Trezza served in the U.S. Air Forces from 1942 to 1945 as a first lieutenant in the Pacific Theater. He was awarded an Air Medal and clusters.

==Education and career==

Trezza earned a B.A. from the University of Pennsylvania and the M.S. from Drexel University.

He was executive director of the Catholic Library Association and editor of Catholic Library World from 1956 to 1960.

He was associate executive director of the American Library Association from 1960 to 1967 and Illinois State Librarian from 1969 to 1974.

From 1974 to 1980 he was executive director of the National Commission on Libraries and Information Science and from 1980 to 1982 director of the intergovernmental library, Cooperation Project Federal Library Committee at the Library of Congress.

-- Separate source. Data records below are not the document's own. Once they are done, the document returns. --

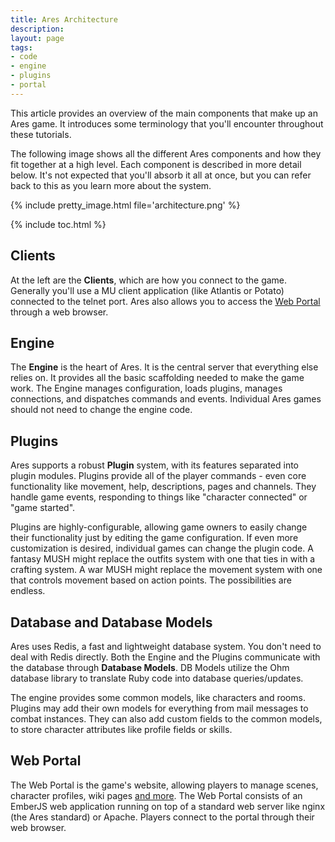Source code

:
 ```yaml
---
title: Ares Architecture
description: 
layout: page
tags:
- code
- engine
- plugins
- portal
---
```


This article provides an overview of the main components that make up an Ares game.  It introduces some terminology that you'll encounter throughout these tutorials.

The following image shows all the different Ares components and how they fit together at a high level.  Each component is described in more detail below.  It's not expected that you'll absorb it all at once, but you can refer back to this as you learn more about the system.

{% include pretty_image.html file='architecture.png' %}

{% include toc.html %}

## Clients

At the left are the **Clients**, which are how you connect to the game.  Generally you'll use a MU client application (like Atlantis or Potato) connected to the telnet port.  Ares also allows you to access the [Web Portal](/web-portal) through a web browser.

## Engine

The **Engine** is the heart of Ares.  It is the central server that everything else relies on.  It provides all the basic scaffolding needed to make the game work.  The Engine manages configuration, loads plugins, manages connections, and dispatches commands and events.  Individual Ares games should not need to change the engine code.

## Plugins

Ares supports a robust **Plugin** system, with its features separated into plugin modules.  Plugins provide all of the player commands - even core functionality like movement, help, descriptions, pages and channels.  They handle game events, responding to things like "character connected" or "game started".

Plugins are highly-configurable, allowing game owners to easily change their functionality just by editing the game configuration.  If even more customization is desired, individual games can change the plugin code.  A fantasy MUSH might replace the outfits system with one that ties in with a crafting system. A war MUSH might replace the movement system with one that controls movement based on action points. The possibilities are endless.

## Database and Database Models

Ares uses Redis, a fast and lightweight database system.  You don't need to deal with Redis directly.  Both the Engine and the Plugins communicate with the database through **Database Models**.  DB Models utilize the Ohm database library to translate Ruby code into database queries/updates.

The engine provides some common models, like characters and rooms.  Plugins may add their own models for everything from mail messages to combat instances.  They can also add custom fields to the common models, to store character attributes like profile fields or skills.

## Web Portal

The Web Portal is the game's website, allowing players to manage scenes, character profiles, wiki pages [and more](/web-portal).  The Web Portal consists of an EmberJS web application running on top of a standard web server like nginx (the Ares standard) or Apache.   Players connect to the portal through their web browser.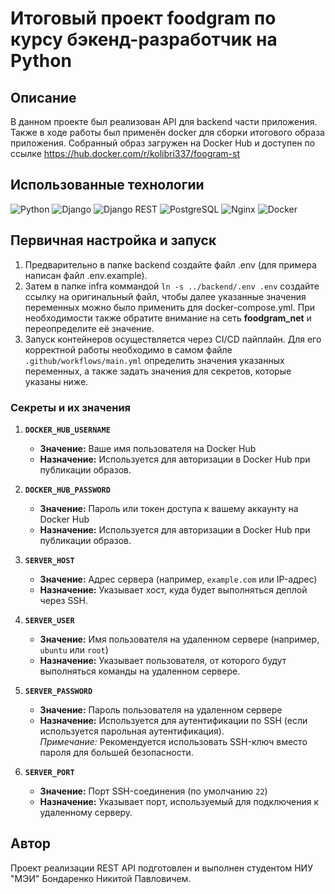 # Итоговый проект foodgram по курсу бэкенд-разработчик на Python
## Описание
В данном проекте был реализован API для backend части приложения. Также в ходе работы был применён docker для сборки итогового образа приложения. Собранный образ загружен на Docker Hub и доступен по ссылке https://hub.docker.com/r/kolibri337/foogram-st

## Использованные технологии

![Python](https://img.shields.io/badge/Python-3.12-blue)
![Django](https://img.shields.io/badge/Django-4.2-brightgreen)
![Django REST](https://img.shields.io/badge/Django_REST-3.14-red)
![PostgreSQL](https://img.shields.io/badge/PostgreSQL-16-blue)
![Nginx](https://img.shields.io/badge/Nginx-1.25-green)
![Docker](https://img.shields.io/badge/Docker-26.1-blue)

## Первичная настройка и запуск
1. Предварительно в папке backend создайте файл .env (для примера написан файл .env.example).
2. Затем в папке infra коммандой ``` ln -s ../backend/.env .env ``` создайте ссылку на оригинальный файл, чтобы далее указанные значения переменных можно было применить для docker-compose.yml. При необходимости также обратите внимание на сеть **foodgram_net** и переопределите её значение.
3. Запуск контейнеров осуществляется через CI/CD пайплайн. Для его корректной работы необходимо в самом файле ```.github/workflows/main.yml``` определить значения указанных переменных, а также задать значения для секретов, которые указаны ниже.
### Секреты и их значения

1. **`DOCKER_HUB_USERNAME`**  
   - **Значение:** Ваше имя пользователя на Docker Hub  
   - **Назначение:** Используется для авторизации в Docker Hub при публикации образов.

2. **`DOCKER_HUB_PASSWORD`**  
   - **Значение:** Пароль или токен доступа к вашему аккаунту на Docker Hub  
   - **Назначение:** Используется для авторизации в Docker Hub при публикации образов.

3. **`SERVER_HOST`**  
   - **Значение:** Адрес сервера (например, `example.com` или IP-адрес)  
   - **Назначение:** Указывает хост, куда будет выполняться деплой через SSH.

4. **`SERVER_USER`**  
   - **Значение:** Имя пользователя на удаленном сервере (например, `ubuntu` или `root`)  
   - **Назначение:** Указывает пользователя, от которого будут выполняться команды на удаленном сервере.

5. **`SERVER_PASSWORD`**  
   - **Значение:** Пароль пользователя на удаленном сервере  
   - **Назначение:** Используется для аутентификации по SSH (если используется парольная аутентификация).  
   *Примечание:* Рекомендуется использовать SSH-ключ вместо пароля для большей безопасности.

6. **`SERVER_PORT`**  
   - **Значение:** Порт SSH-соединения (по умолчанию `22`)  
   - **Назначение:** Указывает порт, используемый для подключения к удаленному серверу.

## Автор
Проект реализации REST API подготовлен и выполнен студентом НИУ "МЭИ" Бондаренко Никитой Павловичем.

In 1982 he joined the faculty at Florida State University School of Library and Information Studies as a professor, a position he held until his retirement in 1993.
==Professional associations==
Alphonse F. Trezza was active in many library associations and held leadership positions including:
- National Chairman Catholic Book Week, 1954—1956.
- Illinois Library Association chairman, legislative committee 1964—1969, and executive board member.
- President, Chicago Library Club 1969.
- American Library Association Executive Board, 1974-1979; Nominating Committee Chair 1988—1989; legislation committee 1989-1991.
- International Federation of Library Associations and Institutions-statistics committee 1976—1985.
- Association for Library and Information Science Education, government relations committee 1985—1987.
- Florida Library Association: President 1991—1992; Intellectual Freedom committee; editor Florida Libraries.

==Honors and awards==
- Illinois Library Association: Special Librarian’s Citation in 1965; and Librarian’s Citation in 1974, Illinois Library Luminary Honor Roll.
- American Library Association Exceptional Achievement Award from the Association of Specialized and Cooperative Library Agencies in 1981; Joseph W. Lippincott Award in 1989 and American Library Association Honorary Membership in 2007.

Trezza received a Doctorate of Humane Letters (Honoris Causa) from Rosary College in River Forest, Illinois.

==Selected publications==
- Trezza, A. F. (Ed.). (1990). Commitment to service: The library's mission. G. K. Hall.
- Trezza, A. F. (Ed.). (1985). Public libraries and the challenges of the next two decades. Libraries Unlimited.
- Trezza, A. F. (1974). Relationship and involvement of the state library agencies with the national program proposed by NCLIS (National Program for Libraries and Information Services, Related paper no. 1). National Commission on Libraries and Information Science.
- Trezza, A. F. (1972). Library buildings. ALA Editions.